Sega’s gamble on publishing core games for Nintendo’s famously family-friendly Wii console with releases like MadWorld and The Conduit was something of a noteworthy flop. Neither game sold particularly well and in January, Sega’s Constantine Hantzopoulos said in a 1Up podcast that the company was “probably not” going to publish any more mature titles for the console. More recently, Sega West President Mike Hayes said games like MadWorld were a “mismatch with the Wii audience,” and that people who wanted to play core games would generally do so on a 360, PS3 or PC.

But apparently he didn’t mean quite what we thought he meant, because in new comments to IndustryGamers he reiterated Sega’s support of the Wii across all age ratings and described those earlier statement as “erroneous.”

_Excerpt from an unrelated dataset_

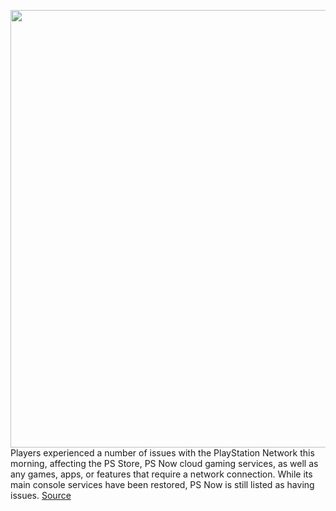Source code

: <img src='https://cdn.vox-cdn.com/thumbor/pqFilZuxh5o8JJ_kWABWXd_j92c=/0x0:2040x1360/1200x800/filters:focal(857x517:1183x843)/cdn.vox-cdn.com/uploads/chorus_image/image/70661198/vpavic_4261_20201023_0028.5.jpg' width='700px' /><br/>
Players experienced a number of issues with the PlayStation Network this morning, affecting the PS Store, PS Now cloud gaming services, as well as any games, apps, or features that require a network connection. While its main console services have been restored, PS Now is still listed as having issues.
<a href='https://www.theverge.com/2022/3/23/22992567/sony-playstation-plus-down-outage-ps5-ps4-psn'> Source <a/>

“There’s a viable market there. Is it going to be as big as the Teen or Mature market that exists on the Xbox 360 or PS3 platforms? Certainly not,” he said. “Is it viable, because the cost of development on the Wii is significantly less than those other platforms? Then, potentially the answer is yes.”

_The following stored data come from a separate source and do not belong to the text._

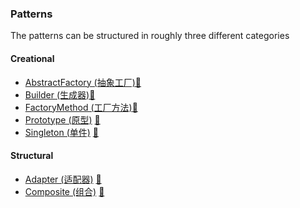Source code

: ### Patterns


The patterns can be structured in roughly three different categories


#### Creational
* [AbstractFactory (抽象工厂)](Creational/AbstractFactory)[:notebook:](http://en.wikipedia.org/wiki/Abstract_factory_pattern)
* [Builder (生成器)](Creational/Builder)[:notebook:](http://en.wikipedia.org/wiki/Builder_pattern)
* [FactoryMethod (工厂方法)](Creational/FactoryMethod)[:notebook:](http://en.wikipedia.org/wiki/Factory_method_pattern)
* [Prototype (原型)](Creational/Prototype) [:notebook:](http://en.wikipedia.org/wiki/Prototype_pattern)
* [Singleton (单件)](Creational/Singleton) [:notebook:](http://en.wikipedia.org/wiki/Singleton_pattern)

#### Structural
* [Adapter (适配器)](Structural/Adapter) [:notebook:](http://en.wikipedia.org/wiki/Adapter_pattern)
* [Composite (组合)](Structural/Composite) [:notebook:](http://en.wikipedia.org/wiki/Composite_pattern)

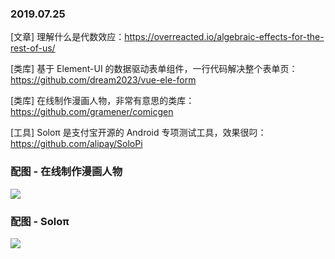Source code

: ### 2019.07.25

[文章] 理解什么是代数效应：<https://overreacted.io/algebraic-effects-for-the-rest-of-us/>

[类库] 基于 Element-UI 的数据驱动表单组件，一行代码解决整个表单页：<https://github.com/dream2023/vue-ele-form>

[类库] 在线制作漫画人物，非常有意思的类库：<https://github.com/gramener/comicgen>

[工具] Soloπ 是支付宝开源的 Android 专项测试工具，效果很叼：<https://github.com/alipay/SoloPi>

### 配图 - 在线制作漫画人物
![](http://qn.40zhe.com/reorder.gif)

### 配图 - Soloπ
![](https://raw.githubusercontent.com/alipay/SoloPi/master/assets/replay.gif)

That position actually echoes comments Hayes made in August of last year, when he said that sales of MadWorld were “very disappointing” but that Sega wasn’t ready to walk away from the platform because lower development costs meant the bar for success was lower than on other platforms. Still, the company may be hedging its bets: Levels of blood and gore in Tournament of Legends, a fighting game for the Wii scheduled for release next month, have been drastically cut back in order to get the game under the T (Teen) rating wire, rather than the M (Mature) rating it was originally looking at.

Hayes acknowledged that the Wii will always be first and foremost a platform for casual games, but insisted that there was room for core games to flourish as well. “I still say there’s an opportunity for titles in that more edgy genre,” he said. “You’re right that Wii is such a phenomenon that it caught many people off guard when it first came out, and I still think it continues to surprise with the software numbers it can notch up on appropriate titles.”

In spite of the slow sales of The Conduit, a sequel is on the way; The Conduit 2 is currently scheduled for release in fall 2010.